Voronoi Skyscraper

By:  | April - 13 - 2011

Finalist
2011 Skyscraper Competition

Geoffrey Braiman, David Beil
United States

We live in a stacked world. The unending array of floor slabs do very little to further the human condition beyond limited, linear, regular, and expected. The city of the future is a multivalent hybrid reliant on strong infrastructure. While the current street grid and utility infrastructure have facilitated changes for centuries, the limit to its effectiveness and expansion is tied directly to its horizontality. The most common solution to densification is to stack volumes, insert a circulation core, and then subdivide the resulting spaces. This approach repeats the ineptitude of the street grid by rotating its vector perpendicular and extruding the form. This affords little flexibility in the variety of spaces or in the ability for the resultant tower to grow and change over time. In order to adapt, we must look for alternative organizing strategies to accommodate our changing needs.

As a matter of necessity, natural systems continually reorganize until the best possible solution is realized. By analyzing data generated by natural physical phenomenon it is possible to extract mathematical rules that replicate the physics of nature, so rather than conforming to column and slab construction techniques, a skyscraper based on nature results in a streamlined structure that:

1. Minimizes materials.

2. Accommodates variable programs

3. Grows and evolves over time.

These three properties represent the tenets for successful future tower design. Two-Dimensional and Three-dimensional Voronoi tessellations are now commonly applied in architectural concepts as a means of dividing space based on irregular data points. While this results in aesthetically interesting design, the translation into the built environment is ineffective as Voronoi is used to study data relationships instead of structural ones.

The field of protein research developed an accurate formula for defining properties of foam, a natural-world analog of Three-dimensional Voronoi. Foam is an incredibly lightweight and efficient structure that is the basis of soap films, bone, sponges, and coral, among others. Instead of relying on a scatter of points, it is based on the packing of spheres in the same way that cells aggregate and ossify over time into structural systems. By assigning program to spheres of varying radius (program spheres), the architect packs program according to common requirements such as adjacencies, access to sun, views, etc. The program spheres can then be converted into an accurately modeled Three-dimensional array of irregular planar polygons using scripts designed to follow the protein structure algorithm. The intersection of irregular polygons creates a structurally sound network of tetrahedral nodes that can be thickened to form the tower infrastructure.

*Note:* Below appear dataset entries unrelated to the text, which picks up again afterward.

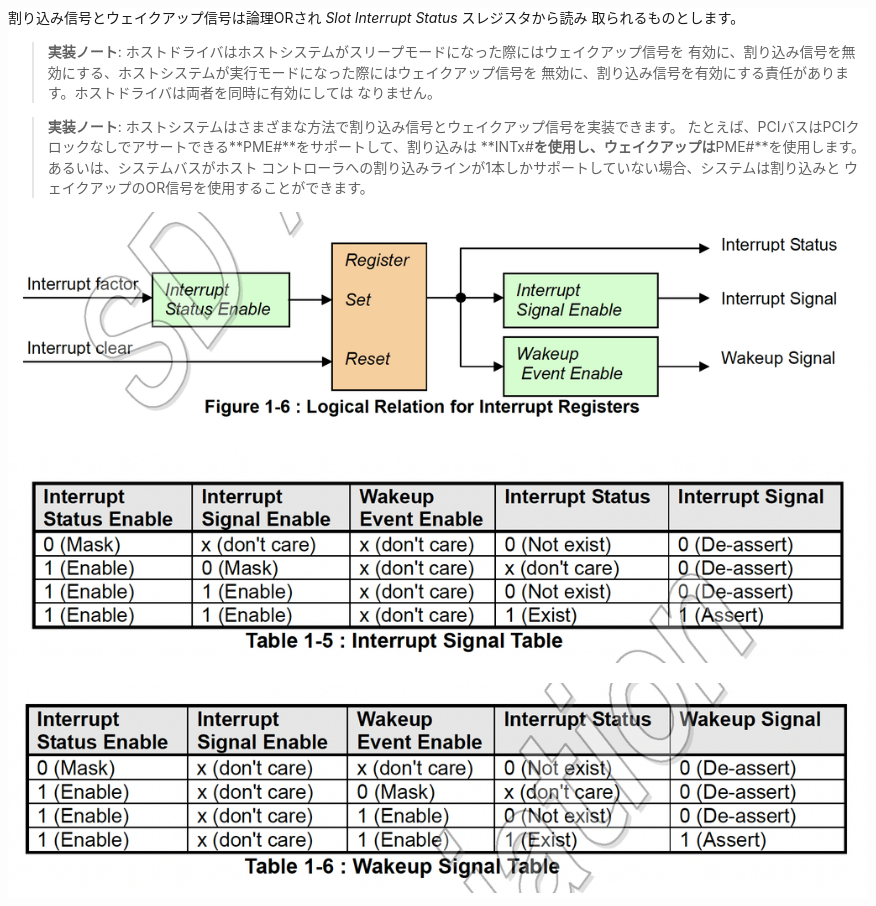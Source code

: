 割り込み信号とウェイクアップ信号は論理ORされ _Slot Interrupt Status_ スレジスタから読み
取られるものとします。

> **実装ノート**: ホストドライバはホストシステムがスリープモードになった際にはウェイクアップ信号を
> 有効に、割り込み信号を無効にする、ホストシステムが実行モードになった際にはウェイクアップ信号を
> 無効に、割り込み信号を有効にする責任があります。ホストドライバは両者を同時に有効にしては
> なりません。

> **実装ノート**: ホストシステムはさまざまな方法で割り込み信号とウェイクアップ信号を実装できます。
> たとえば、PCIバスはPCIクロックなしでアサートできる**PME#**をサポートして、割り込みは
> **INTx#**を使用し、ウェイクアップは**PME#**を使用します。あるいは、システムバスがホスト
> コントローラへの割り込みラインが1本しかサポートしていない場合、システムは割り込みと
> ウェイクアップのOR信号を使用することができます。

![図1-6](part_a2_img/fig_1_6.png)

![表1-5](part_a2_img/table_1_5.png)

![表1-6](part_a2_img/table_1_6.png)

In order for each program sphere to be modeled correctly, additional “ghost spheres” must be packed around the program sphere cluster. These ghost spheres set the geometry for future expansion of the foam tower infrastructure. As growth dictates, ghost spheres may become new program spheres, and allow for growth over time. Adjacent sites may be acquired to facilitate structural connections to the ground.

A packed, cellular structure encourages a new way of thinking. In our foam skyscraper, the concept of neighbor is drastically changed. In a typical tower, one might have only six neighbors. In foam structures, adjacencies exist in up to 27 directions. To shift from a stacked environment to a packed environment, we create a revolutionary change in how we think about skyscrapers as tools to facilitate our social, cultural, and economic evolution in the 21st century.